Wednesday, May 4, 2011

How to: Make Dried Fruit - Third Time's the Charm

Sainsbury's was not my friend this week and supplied every kind of dried fruit there is except raspberries. What did I need? Raspberries, naturally. You see, George has requested white chocolate and raspberry cookies (recipe and details to follow soon). Alas, this week's little project was not to be straight forward...
Img_2388
Take 1
I decided to buy fresh raspberries, assuming I'd figure it out once I was home.  I was a bit wary, however, as I've never made cookies with fresh fruit and was worried they may add too much moisture to the mixture.
(If anyone can correct me here, feel free to comment or message me your recipe, would be interested to know!) 


So after much research, a very helpful gardening website finally supplied a method for drying fruit I was happy with. The instructions said dehydrate the raspberries for 10 hours at 100'F (40'C ish). However, I live in a house with 5 other people, so monopolising the oven all day isn't really plausible. I cranked the heat up to 70'C, thinking they may take a little less time without cooking the raspberries. In the meantime, however, the kitchen was filled with the pleasant aroma of warm raspberries for the day.

Verdict? Fail. Epic fail. The raspberries still took 10 hours and I learned that the final hour is crucial. I had checked the raspberries every hour on the hour all day and at the 9th hour they were looking good, by the 10th they were burnt to a crisp.

Take 2:
Made a little trip down to Tesco Express to pick up pack number 2 of raspberries. (Actually, that's a fib, my housemate picked them up for me as he was going anyway.) I opened the pack ready to start dehydrating and they were mouldy! Failure rears it's ugly head again...

Most sane bakers would call it quits at this point... But sanity makes life dull... roll on attempt number 3!

Take 3:
Non-mouldy raspberries: check
Oven, 70'C: check
Baking tray & grate to place over: check

Verdict? Success! I now have a container of dried raspberries ready for my cookies - finally! (George will be excited by this news I'm sure!)

Img_2392

The raspberries only took about 6 hours in the end with the oven on 70'C and with space for the air to reach all around the fruit - some of the smaller ones were ready at about 4 hours, the last few large ones took the full 6. They have the texture of raisins.
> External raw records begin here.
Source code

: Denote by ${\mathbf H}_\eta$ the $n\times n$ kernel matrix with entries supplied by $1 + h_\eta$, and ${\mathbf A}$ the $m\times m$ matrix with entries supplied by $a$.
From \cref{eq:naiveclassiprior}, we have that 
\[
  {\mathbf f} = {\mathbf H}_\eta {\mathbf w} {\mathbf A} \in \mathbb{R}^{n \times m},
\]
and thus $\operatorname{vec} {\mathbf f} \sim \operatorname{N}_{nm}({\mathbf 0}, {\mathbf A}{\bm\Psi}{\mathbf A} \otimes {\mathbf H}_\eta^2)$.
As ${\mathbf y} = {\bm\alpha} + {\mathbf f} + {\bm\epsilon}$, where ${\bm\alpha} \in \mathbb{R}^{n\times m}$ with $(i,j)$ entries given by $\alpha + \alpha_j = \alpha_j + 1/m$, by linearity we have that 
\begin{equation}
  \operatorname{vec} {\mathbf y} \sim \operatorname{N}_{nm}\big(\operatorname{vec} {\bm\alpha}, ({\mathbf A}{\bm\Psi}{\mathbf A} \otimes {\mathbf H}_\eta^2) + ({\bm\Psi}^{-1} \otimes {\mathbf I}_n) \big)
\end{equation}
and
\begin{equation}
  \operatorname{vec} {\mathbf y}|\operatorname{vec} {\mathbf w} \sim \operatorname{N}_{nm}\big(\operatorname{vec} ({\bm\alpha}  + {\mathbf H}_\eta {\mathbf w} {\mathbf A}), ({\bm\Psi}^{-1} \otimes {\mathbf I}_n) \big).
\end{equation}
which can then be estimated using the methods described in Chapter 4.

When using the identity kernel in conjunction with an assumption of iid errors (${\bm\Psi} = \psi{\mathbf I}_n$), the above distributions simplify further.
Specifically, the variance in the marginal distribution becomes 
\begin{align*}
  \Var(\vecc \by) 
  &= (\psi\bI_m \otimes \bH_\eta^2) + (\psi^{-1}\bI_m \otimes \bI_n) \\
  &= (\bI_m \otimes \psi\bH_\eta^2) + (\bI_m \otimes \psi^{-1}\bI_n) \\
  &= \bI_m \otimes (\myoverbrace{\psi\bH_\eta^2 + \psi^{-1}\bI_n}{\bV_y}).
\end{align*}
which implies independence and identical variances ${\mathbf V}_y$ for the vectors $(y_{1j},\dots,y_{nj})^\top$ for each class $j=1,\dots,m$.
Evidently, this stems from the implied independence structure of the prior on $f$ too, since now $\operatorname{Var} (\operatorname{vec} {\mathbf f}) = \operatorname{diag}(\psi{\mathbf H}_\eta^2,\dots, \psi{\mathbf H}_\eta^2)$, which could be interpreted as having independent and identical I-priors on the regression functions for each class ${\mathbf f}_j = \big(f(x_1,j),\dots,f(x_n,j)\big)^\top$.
I place my cooling rack on top of a baking tray to create my grate and balanced the raspberries on top - I checked them every hour (every 1/2 hour once they started to dehydrate fully) replacing any that had shrunk and fallen through the gaps.

These are great for baking (but more on that tomorrow!) but also, they're really a tasty snack. Easy for kids' lunches or for all nighters in the library through exam period! Obviously, it's quicker and easier to simply buy pre-dried fruit from the supermarket, but if you find some strawberries in your fridge that are near their sell by date, this is a great way to make sure you don't waste them - or that you can use them out of season.

Tomorrow, I will be making raspberry and white chocolate cookies. I'll actually be making them with dairy free ingredients (including the chocolate) but the recipe will work for dairy free or not.